*** Block opens ***

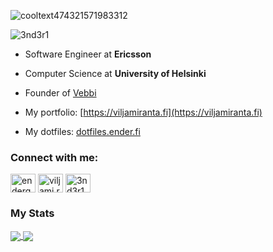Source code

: ![cooltext474321571983312](https://github.com/user-attachments/assets/5b533acb-4e04-4413-b81e-4b147e1f23fe)
<p align="left"> <img src="https://komarev.com/ghpvc/?username=3nd3r1&label=Profile%20views&color=0e75b6&style=flat" alt="3nd3r1" /> </p>

- Software Engineer at **Ericsson**

- Computer Science at **University of Helsinki**

- Founder of [Vebbi](https://vebbi.fi)

- My portfolio: [https://viljamiranta.fi](https://viljamiranta.fi)

- My dotfiles: [dotfiles.ender.fi](https://dotfiles.ender.fi)

<h3 align="left">Connect with me:</h3>
<p align="left">
<a href="https://twitter.com/enderguru" target="blank"><img align="center" src="https://raw.githubusercontent.com/rahuldkjain/github-profile-readme-generator/master/src/images/icons/Social/twitter.svg" alt="enderguru" height="30" width="40" /></a>
<a href="https://linkedin.com/in/viljami-ranta" target="blank"><img align="center" src="https://raw.githubusercontent.com/rahuldkjain/github-profile-readme-generator/master/src/images/icons/Social/linked-in-alt.svg" alt="viljami.ranta" height="30" width="40" /></a>
<a href="https://www.leetcode.com/3nd3r1" target="blank"><img align="center" src="https://raw.githubusercontent.com/rahuldkjain/github-profile-readme-generator/master/src/images/icons/Social/leet-code.svg" alt="3nd3r1" height="30" width="40" /></a>
</p>

<p>
  <h3>My Stats</h3>
  <a href="https://github.com/anuraghazra/github-readme-stats">
    <img align="center" src="https://github-readme-stats.vercel.app/api/?username=3nd3r1&show_icons=true&custom_title=Github%20Stats&count_private=true&hide=issues,contributed&bg_color=1e1e2e&text_color=cdd6f4&icon_color=cba6f7&title_color=94e2d5" />  
  </a>
  <a href="https://github.com/anuraghazra/github-readme-stats">
    <img align="center" src="https://github-readme-stats.vercel.app/api/top-langs/?username=Chicken&layout=compact&show_icons=true&custom_title=Top%20Languages&count_private=true&langs_count=4&bg_color=1e1e2e&text_color=cdd6f4&icon_color=cba6f7&title_color=94e2d5" />  
  </a>
</p>
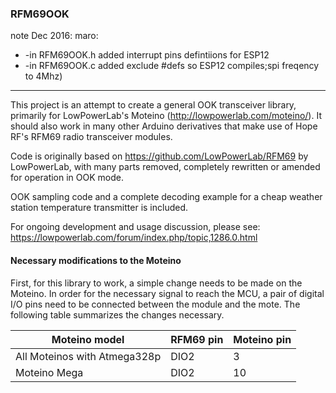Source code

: ### RFM69OOK

note Dec 2016: maro:
 * -in RFM69OOK.h added interrupt pins defintiions for ESP12
 * -in RFM69OOK.c added exclude #defs so ESP12 compiles;spi freqency to 4Mhz)

-----------------------------
This project is an attempt to create a general OOK transceiver library, primarily for LowPowerLab's Moteino (http://lowpowerlab.com/moteino/). It should also work in many other Arduino derivatives that make use of Hope RF's RFM69 radio transceiver modules.

Code is originally based on https://github.com/LowPowerLab/RFM69 by LowPowerLab, with many parts removed, completely rewritten or amended for operation in OOK mode.

OOK sampling code and a complete decoding example for a cheap weather station temperature transmitter is included.

For ongoing development and usage discussion, please see: https://lowpowerlab.com/forum/index.php/topic,1286.0.html

#### Necessary modifications to the Moteino

First, for this library to work, a simple change needs to be made on the Moteino. In order for the necessary signal to reach the MCU, a pair of digital I/O pins need to be connected between the module and the mote. The following table summarizes the changes necessary.

Moteino model                | RFM69 pin | Moteino pin
---------------------------- | --------- | -------------
All Moteinos with Atmega328p | DIO2      | 3
Moteino Mega                 | DIO2      | 10
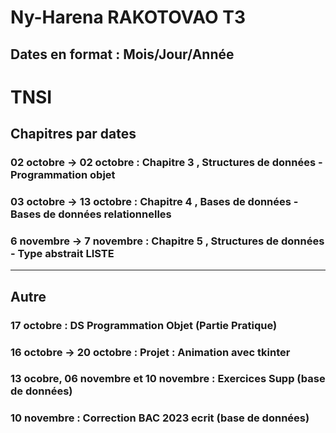 # Ny-Harena RAKOTOVAO T3

## Dates en format : Mois/Jour/Année

# TNSI
## Chapitres par dates
### 02 octobre -> 02 octobre : Chapitre 3 , Structures de données - Programmation objet
### 03 octobre -> 13 octobre : Chapitre 4 , Bases de données - Bases de données relationnelles
### 6 novembre -> 7 novembre : Chapitre 5 , Structures de données - Type abstrait LISTE


_______________________________________________________________________________________________

## Autre
### 17 octobre : DS Programmation Objet (Partie Pratique)
### 16 octobre -> 20 octobre : Projet : Animation avec tkinter
### 13 ocobre, 06 novembre et 10 novembre : Exercices Supp (base de données)
### 10 novembre : Correction BAC 2023 ecrit (base de données)
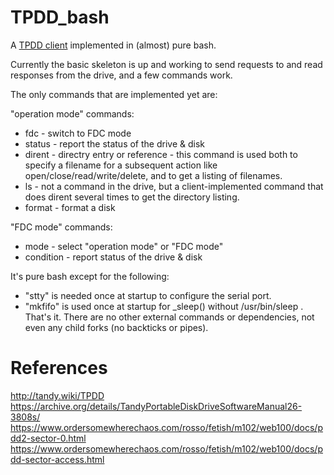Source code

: # TPDD_bash

A [TPDD client](http://tandy.wiki/TPDD_client) implemented in (almost) pure bash.

Currently the basic skeleton is up and working to send requests to and read responses from the drive, and a few commands work.

The only commands that are implemented yet are:

"operation mode" commands:
* fdc - switch to FDC mode
* status - report the status of the drive & disk
* dirent - directry entry or reference - this command is used both to specify a filename for a subsequent action like open/close/read/write/delete, and to get a listing of filenames.
* ls - not a command in the drive, but a client-implemented command that does dirent several times to get the directory listing.
* format - format a disk

"FDC mode" commands:
* mode - select "operation mode" or "FDC mode"
* condition - report status of the drive & disk

It's pure bash except for the following:
* "stty" is needed once at startup to configure the serial port.
* "mkfifo" is used once at startup for _sleep() without /usr/bin/sleep .
That's it. There are no other external commands or dependencies, not even any child forks (no backticks or pipes).

# References
http://tandy.wiki/TPDD  
https://archive.org/details/TandyPortableDiskDriveSoftwareManual26-3808s/  
https://www.ordersomewherechaos.com/rosso/fetish/m102/web100/docs/pdd2-sector-0.html  
https://www.ordersomewherechaos.com/rosso/fetish/m102/web100/docs/pdd-sector-access.html
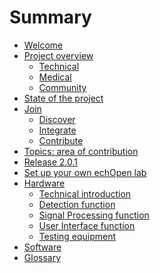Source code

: # Summary

* [Welcome](README.md)
* [Project overview](overview.md)
	* [Technical](technical.md)
	* [Medical](medical.md)
	* [Community]()
* [State of the project](outcome.md)
* [Join]()
	* [Discover](discover.md)
	* [Integrate](integrate.md)
	* [Contribute](contribute.md)
* [Topics: area of contribution](topics.md)
* [Release 2.0.1](release_2_1_0.md)
* [Set up your own echOpen lab](setup_your_own_echopen_lab.md)
* [Hardware](hardware.md)
	* [Technical introduction](technical_introduction.md)
	* [Detection function](detection.md)
	* [Signal Processing function](signal_analysis.md)
	* [User Interface function](user_interfacing.md)
	* [Testing equipment](bac_test.md)
* [Software](software_indro.md)
* [Glossary](glossaire.md)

*** Block closes ***

## EXERCISE:
Extract, exactly, the lines above that begin at the line containing "[Signal Processing function](signal_analysis.md)" and end at the final line of the records; add no other text.

## EXERCISE OUTPUT:
	* [Signal Processing function](signal_analysis.md)
	* [User Interface function](user_interfacing.md)
	* [Testing equipment](bac_test.md)
* [Software](software_indro.md)
* [Glossary](glossaire.md)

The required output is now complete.